---- Dataset records
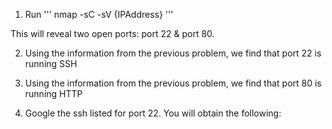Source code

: 1. Run 
'''
nmap -sC -sV {IPAddress}
'''

This will reveal two open ports: port 22 & port 80.

2. Using the information from the previous problem, we find that port 22 is running SSH

3. Using the information from the previous problem, we find that port 80 is running HTTP

4. Google the ssh listed for port 22. You will obtain the following:

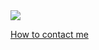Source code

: <img src="https://github-readme-stats.vercel.app/api?username=kimvais&hide_border=true&show_icons=true&icon_color=79ff97&text_color=9f9f9f&bg_color=151515">

[How to contact me](https://kimvai.is)
<!--
**kimvais/kimvais** is a ✨ _special_ ✨ repository because its `README.md` (this file) appears on your GitHub profile.

Here are some ideas to get you started:

- 🔭 I’m currently working on ...
- 🌱 I’m currently learning ...
- 👯 I’m looking to collaborate on ...
- 🤔 I’m looking for help with ...
- 💬 Ask me about ...
- 📫 How to reach me: ...
- 😄 Pronouns: ...
- ⚡ Fun fact: ...
-->
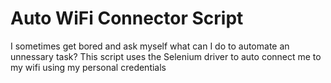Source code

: # Auto WiFi Connector Script

I sometimes get bored and ask myself what can I do to automate an unnessary task? This script uses the Selenium driver to auto connect me to my wifi using my personal credentials
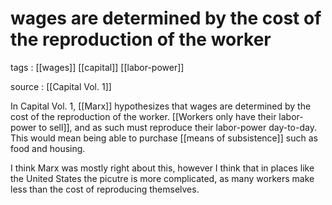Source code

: # wages are determined by the cost of the reproduction of the worker

tags
: [[wages]] [[capital]] [[labor-power]]

source
: [[Capital Vol. 1]]

In Capital Vol. 1, [[Marx]] hypothesizes that wages are determined by the cost of the reproduction of the worker. [[Workers only have their labor-power to sell]], and as such must reproduce their labor-power day-to-day. This would mean being able to purchase [[means of subsistence]] such as food and housing.

I think Marx was mostly right about this, however I think that in places like the United States the picutre is more complicated, as many workers make less than the cost of reproducing themselves.
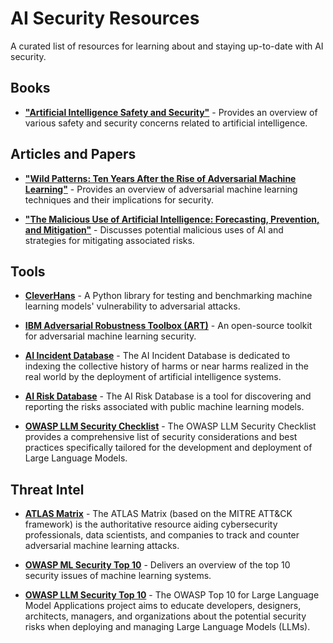 # AI Security Resources

A curated list of resources for learning about and staying up-to-date with AI security.

## Books

- **["Artificial Intelligence Safety and Security"](https://www.amazon.com/Artificial-Intelligence-Security-Chapman-Robotics/dp/0815369824)** - Provides an overview of various safety and security concerns related to artificial intelligence. 
  
## Articles and Papers

- **["Wild Patterns: Ten Years After the Rise of Adversarial Machine Learning"](https://arxiv.org/pdf/1712.03141.pdf)** - Provides an overview of adversarial machine learning techniques and their implications for security.

- **["The Malicious Use of Artificial Intelligence: Forecasting, Prevention, and Mitigation"](https://arxiv.org/pdf/1802.07228.pdf)** - Discusses potential malicious uses of AI and strategies for mitigating associated risks.

## Tools

- **[CleverHans](https://github.com/cleverhans-lab/cleverhans)** - A Python library for testing and benchmarking machine learning models' vulnerability to adversarial attacks.

- **[IBM Adversarial Robustness Toolbox (ART)](https://research.ibm.com/projects/adversarial-robustness-toolbox)** - An open-source toolkit for adversarial machine learning security.

- **[AI Incident Database](https://incidentdatabase.ai/)** - The AI Incident Database is dedicated to indexing the collective history of harms or near harms realized in the real world by the deployment of artificial intelligence systems. 

- **[AI Risk Database](https://airisk.io/)** - The AI Risk Database is a tool for discovering and reporting the risks associated with public machine learning models.

- **[OWASP LLM Security Checklist](https://owasp.org/www-project-top-10-for-large-language-model-applications/llm-top-10-governance-doc/LLM_AI_Security_and_Governance_Checklist-v1.pdf)** - The OWASP LLM Security Checklist provides a comprehensive list of security considerations and best practices specifically tailored for the development and deployment of Large Language Models.



  
## Threat Intel

- **[ATLAS Matrix](https://atlas.mitre.org/matrices/ATLAS/)** - The ATLAS Matrix (based on the MITRE ATT&CK framework) is the authoritative resource aiding cybersecurity professionals, data scientists, and companies to track and counter adversarial machine learning attacks.

- **[OWASP ML Security Top 10](https://owasp.org/www-project-machine-learning-security-top-10/)** - Delivers an overview of the top 10 security issues of machine learning systems.

- **[OWASP LLM Security Top 10](https://owasp.org/www-project-top-10-for-large-language-model-applications/)** - The OWASP Top 10 for Large Language Model Applications project aims to educate developers, designers, architects, managers, and organizations about the potential security risks when deploying and managing Large Language Models (LLMs).


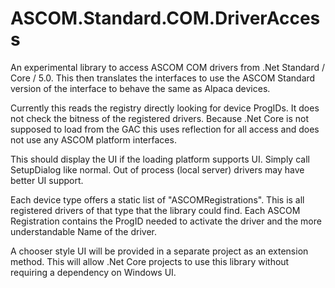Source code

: # ASCOM.Standard.COM.DriverAccess

An experimental library to access ASCOM COM drivers from .Net Standard / Core / 5.0. This then translates the interfaces to use the ASCOM Standard version of the interface to behave the same as Alpaca devices.

Currently this reads the registry directly looking for device ProgIDs. It does not check the bitness of the registered drivers. Because .Net Core is not supposed to load from the GAC this uses reflection for all access and does not use any ASCOM platform interfaces.

This should display the UI if the loading platform supports UI. Simply call SetupDialog like normal. Out of process (local server) drivers may have better UI support.

Each device type offers a static list of "ASCOMRegistrations". This is all registered drivers of that type that the library could find. Each ASCOM Registration contains the ProgID needed to activate the driver and the more understandable Name of the driver.

A chooser style UI will be provided in a separate project as an extension method. This will allow .Net Core projects to use this library without requiring a dependency on Windows UI.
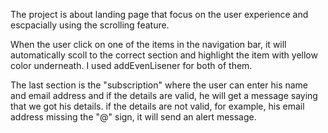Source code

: The project is about landing page that focus on the user experience and escpacially using the scrolling feature.

When the user click on one of the items in the navigation bar, it will automatically scoll to the correct section and highlight the item with yellow color underneath. I used addEvenLisener for both of them.

The last section is the "subscription" where the user can enter his name and email address and if the details are valid, he will get a message saying that we got his details. if the details are not valid, for example, his email address missing the "@" sign, it will send an alert message.
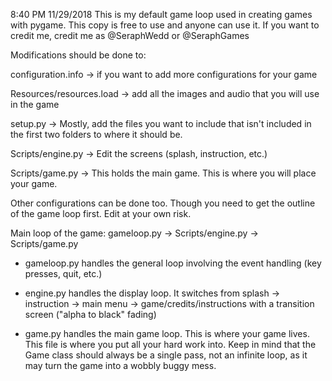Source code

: 8:40 PM 11/29/2018
This is my default game loop used in creating games with pygame.
This copy is free to use and anyone can use it.
If you want to credit me, credit me as @SeraphWedd or @SeraphGames


Modifications should be done to:

configuration.info -> if you want to add more configurations for your game

Resources/resources.load -> add all the images and audio that you will use in the game

setup.py -> Mostly, add the files you want to include that isn't included in the first two folders to where it should be.

Scripts/engine.py -> Edit the screens (splash, instruction, etc.)

Scripts/game.py -> This holds the main game. This is where you will place your game.


Other configurations can be done too. Though you need to get the outline of the game loop first. Edit at your own risk.

Main loop of the game:
gameloop.py -> Scripts/engine.py -> Scripts/game.py

 - gameloop.py handles the general loop involving the event handling (key presses, quit, etc.)

 - engine.py handles the display loop. It switches from splash -> instruction -> main menu -> game/credits/instructions with a transition screen ("alpha to black" fading)

 - game.py handles the main game loop. This is where your game lives. This file is where you put all your hard work into. Keep in mind that the Game class should always be a single pass, not an infinite loop, as it may turn the game into a wobbly buggy mess.



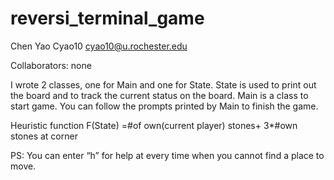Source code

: # reversi_terminal_game
Chen Yao 
Cyao10
cyao10@u.rochester.edu

Collaborators: none



I wrote 2 classes, one for Main and one for State. State is used to print out the board and to track the current status on the board.
Main is a class to start game. You can follow the prompts printed by Main to finish the game.

Heuristic function F(State) =#of own(current player) stones+ 3*#own stones at corner

PS: You can enter “h” for help at every time  when you cannot find a place to move.
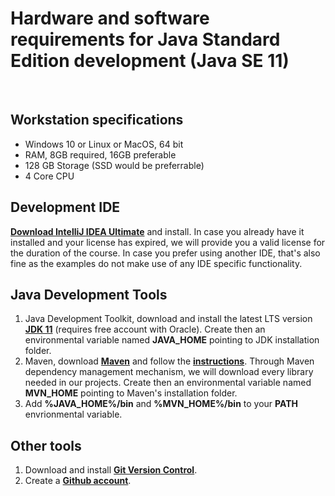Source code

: # Hardware and software requirements for Java Standard Edition development (Java SE 11)
&nbsp;
&nbsp;

## Workstation specifications
- Windows 10 or Linux or MacOS, 64 bit
- RAM, 8GB required, 16GB preferable
- 128 GB Storage (SSD would be preferrable)
- 4 Core CPU

## Development IDE
**[Download IntelliJ IDEA Ultimate](https://www.jetbrains.com/idea/download/#section=windows)** and install. In case you already have it installed and your license has expired, we will provide you a valid license for the duration of the course. In case you prefer using another IDE, that's also fine as the examples do not make use of any IDE specific functionality. 

## Java Development Tools
1. Java Development Toolkit, download and install the latest LTS version **[JDK 11](https://www.oracle.com/java/technologies/javase/jdk11-archive-downloads.html#license-lightbox)** (requires free account with Oracle). Create then an environmental variable named **JAVA_HOME** pointing to JDK installation folder.
2. Maven, download **[Maven](https://maven.apache.org/download.cgi)** and follow the **[instructions](https://maven.apache.org/install.html)**. Through Maven dependency management mechanism, we will download every library needed in our projects.  Create then an environmental variable named **MVN_HOME** pointing to Maven's installation folder.
3. Add **%JAVA_HOME%/bin** and **%MVN_HOME%/bin** to your **PATH** envrionmental variable.

## Other tools
1. Download and install **[Git Version Control](https://git-scm.com/downloads)**.
2. Create a **[Github account](https://github.com/join)**.

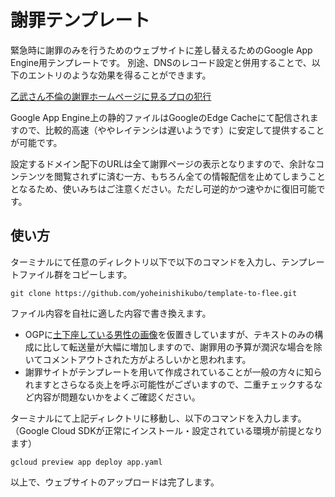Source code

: # 謝罪テンプレート

緊急時に謝罪のみを行うためのウェブサイトに差し替えるためのGoogle App Engine用テンプレートです。
別途、DNSのレコード設定と併用することで、以下のエントリのような効果を得ることができます。

[乙武さん不倫の謝罪ホームページに見るプロの犯行][1]

Google App Engine上の静的ファイルはGoogleのEdge Cacheにて配信されますので、比較的高速（ややレイテンシは遅いようです）に安定して提供することが可能です。

設定するドメイン配下のURLは全て謝罪ページの表示となりますので、余計なコンテンツを閲覧されずに済む一方、もちろん全ての情報配信を止めてしまうこととなるため、使いみちはご注意ください。ただし可逆的かつ速やかに復旧可能です。

## 使い方

ターミナルにて任意のディレクトリ以下で以下のコマンドを入力し、テンプレートファイル群をコピーします。

`git clone https://github.com/yoheinishikubo/template-to-flee.git`

ファイル内容を自社に適した内容で書き換えます。
  - OGPに[土下座している男性の画像][2]を仮置きしていますが、テキストのみの構成に比して転送量が大幅に増加しますので、謝罪用の予算が潤沢な場合を除いてコメントアウトされた方がよろしいかと思われます。
  - 謝罪サイトがテンプレートを用いて作成されていることが一般の方々に知られますとさらなる炎上を呼ぶ可能性がございますので、二重チェックするなど内容が問題ないかをよくご確認ください。

ターミナルにて上記ディレクトリに移動し、以下のコマンドを入力します。
（Google Cloud SDKが正常にインストール・設定されている環境が前提となります）

`gcloud preview app deploy app.yaml`

以上で、ウェブサイトのアップロードは完了します。


[1]: http://fukuyuki.net/post-805/
[2]: http://www.irasutoya.com/2014/03/blog-post_7656.html

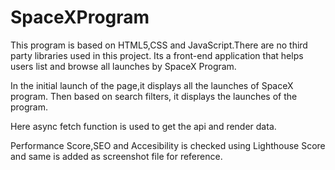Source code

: # SpaceXProgram

This program is based on HTML5,CSS and JavaScript.There are no third party libraries used in this project.
Its a front-end application that helps users list and browse all launches by SpaceX Program.

In the initial launch of the page,it displays all the launches of SpaceX program.
Then based on search filters, it displays the launches of the program.

Here async fetch function is used to get the api and render data.

Performance Score,SEO and Accesibility is checked using Lighthouse Score and same is added as screenshot file for reference.
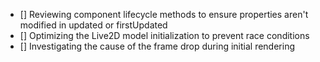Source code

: - [] Reviewing component lifecycle methods to ensure properties aren't modified in updated or firstUpdated
- [] Optimizing the Live2D model initialization to prevent race conditions
- [] Investigating the cause of the frame drop during initial rendering
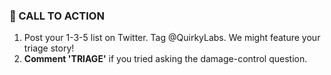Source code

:
### **📢 CALL TO ACTION**
1.  Post your 1-3-5 list on Twitter. Tag @QuirkyLabs. We might feature your triage story!
2.  **Comment 'TRIAGE'** if you tried asking the damage-control question.
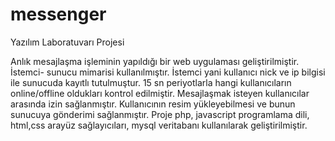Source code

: # messenger
Yazılım Laboratuvarı Projesi

Anlık mesajlaşma işleminin yapıldığı bir web uygulaması geliştirilmiştir.  İstemci- sunucu mimarisi kullanılmıştır. İstemci yani kullanıcı nick ve ip bilgisi  ile sunucuda kayıtlı tutulmuştur. 15 sn periyotlarla hangi kullanıcıların online/offline oldukları kontrol edilmiştir. Mesajlaşmak isteyen kullanıcılar arasında izin sağlanmıştır. Kullanıcının resim yükleyebilmesi ve bunun sunucuya gönderimi sağlanmıştır. Proje php, javascript programlama dili, html,css arayüz sağlayıcıları, mysql veritabanı kullanılarak geliştirilmiştir.
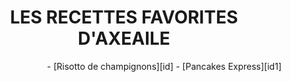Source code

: <div style="position: fixed; top: 0; left: 0; width: 200px; height: 100vh; background-image: url('photocuisine.jpeg');">
</div>
<div style="position: fixed; top: 0; right: 0; width: 200px; height: 100vh; background-image: url('photocuisine.jpeg');">
</div>

<div style="text-align: center;">
  <h1>LES RECETTES FAVORITES D'AXEAILE</h1>
</div>

<p align="right">
  - [Risotto de champignons][id]  
  - [Pancakes Express][id1]
</p>

[id]: risotto.md
[id1]: pancakesexpress.md
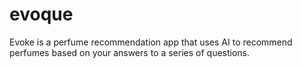 # evoque
Evoke is a perfume recommendation app that uses AI to recommend perfumes based on your answers to a series of questions.
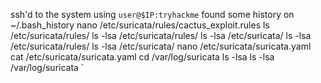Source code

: 
ssh'd to the system using `user@$IP:tryhackme`
found some history on ~/.bash_history
	nano /etc/suricata/rules/cactus_exploit.rules
	ls /etc/suricata/rules/
	ls -lsa /etc/suricata/rules/
	ls -lsa /etc/suricata/
	ls -lsa /etc/suricata/rules/
	ls -lsa /etc/suricata/
	nano /etc/suricata/suricata.yaml 
	cat /etc/suricata/suricata.yaml 
	cd /var/log/suricata
	ls -lsa
	ls -lsa /var/log/suricata
`
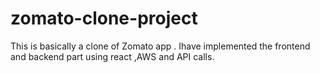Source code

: # zomato-clone-project

This is basically a clone of Zomato app . Ihave implemented the frontend and backend part using react ,AWS and API calls.
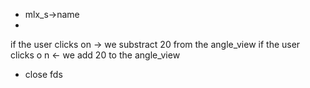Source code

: - mlx_s->name
- 
if the user clicks on -> we substract 20 from the angle_view
if the user clicks o n <- we add 20 to the angle_view

- close fds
--------
Task statement:
Pictures are to be left out. Write out only the lines above starting at the one with "Google App Engine上の静的ファイルはGoogleのEdge" and ending at the one with "Yazılım Laboratuvarı Projesi", both lines included, exactly.

The answer:
Google App Engine上の静的ファイルはGoogleのEdge Cacheにて配信されますので、比較的高速（ややレイテンシは遅いようです）に安定して提供することが可能です。

設定するドメイン配下のURLは全て謝罪ページの表示となりますので、余計なコンテンツを閲覧されずに済む一方、もちろん全ての情報配信を止めてしまうこととなるため、使いみちはご注意ください。ただし可逆的かつ速やかに復旧可能です。

## 使い方

ターミナルにて任意のディレクトリ以下で以下のコマンドを入力し、テンプレートファイル群をコピーします。

`git clone https://github.com/yoheinishikubo/template-to-flee.git`

ファイル内容を自社に適した内容で書き換えます。
  - OGPに[土下座している男性の画像][2]を仮置きしていますが、テキストのみの構成に比して転送量が大幅に増加しますので、謝罪用の予算が潤沢な場合を除いてコメントアウトされた方がよろしいかと思われます。
  - 謝罪サイトがテンプレートを用いて作成されていることが一般の方々に知られますとさらなる炎上を呼ぶ可能性がございますので、二重チェックするなど内容が問題ないかをよくご確認ください。

ターミナルにて上記ディレクトリに移動し、以下のコマンドを入力します。
（Google Cloud SDKが正常にインストール・設定されている環境が前提となります）

`gcloud preview app deploy app.yaml`

以上で、ウェブサイトのアップロードは完了します。


[1]: http://fukuyuki.net/post-805/
[2]: http://www.irasutoya.com/2014/03/blog-post_7656.html

Source code

: # SpaceXProgram

This program is based on HTML5,CSS and JavaScript.There are no third party libraries used in this project.
Its a front-end application that helps users list and browse all launches by SpaceX Program.

In the initial launch of the page,it displays all the launches of SpaceX program.
Then based on search filters, it displays the launches of the program.

Here async fetch function is used to get the api and render data.

Performance Score,SEO and Accesibility is checked using Lighthouse Score and same is added as screenshot file for reference.
Source code

: - [] Reviewing component lifecycle methods to ensure properties aren't modified in updated or firstUpdated
- [] Optimizing the Live2D model initialization to prevent race conditions
- [] Investigating the cause of the frame drop during initial rendering
Source code

:
### **📢 CALL TO ACTION**
1.  Post your 1-3-5 list on Twitter. Tag @QuirkyLabs. We might feature your triage story!
2.  **Comment 'TRIAGE'** if you tried asking the damage-control question.
Source code

: # messenger
Yazılım Laboratuvarı Projesi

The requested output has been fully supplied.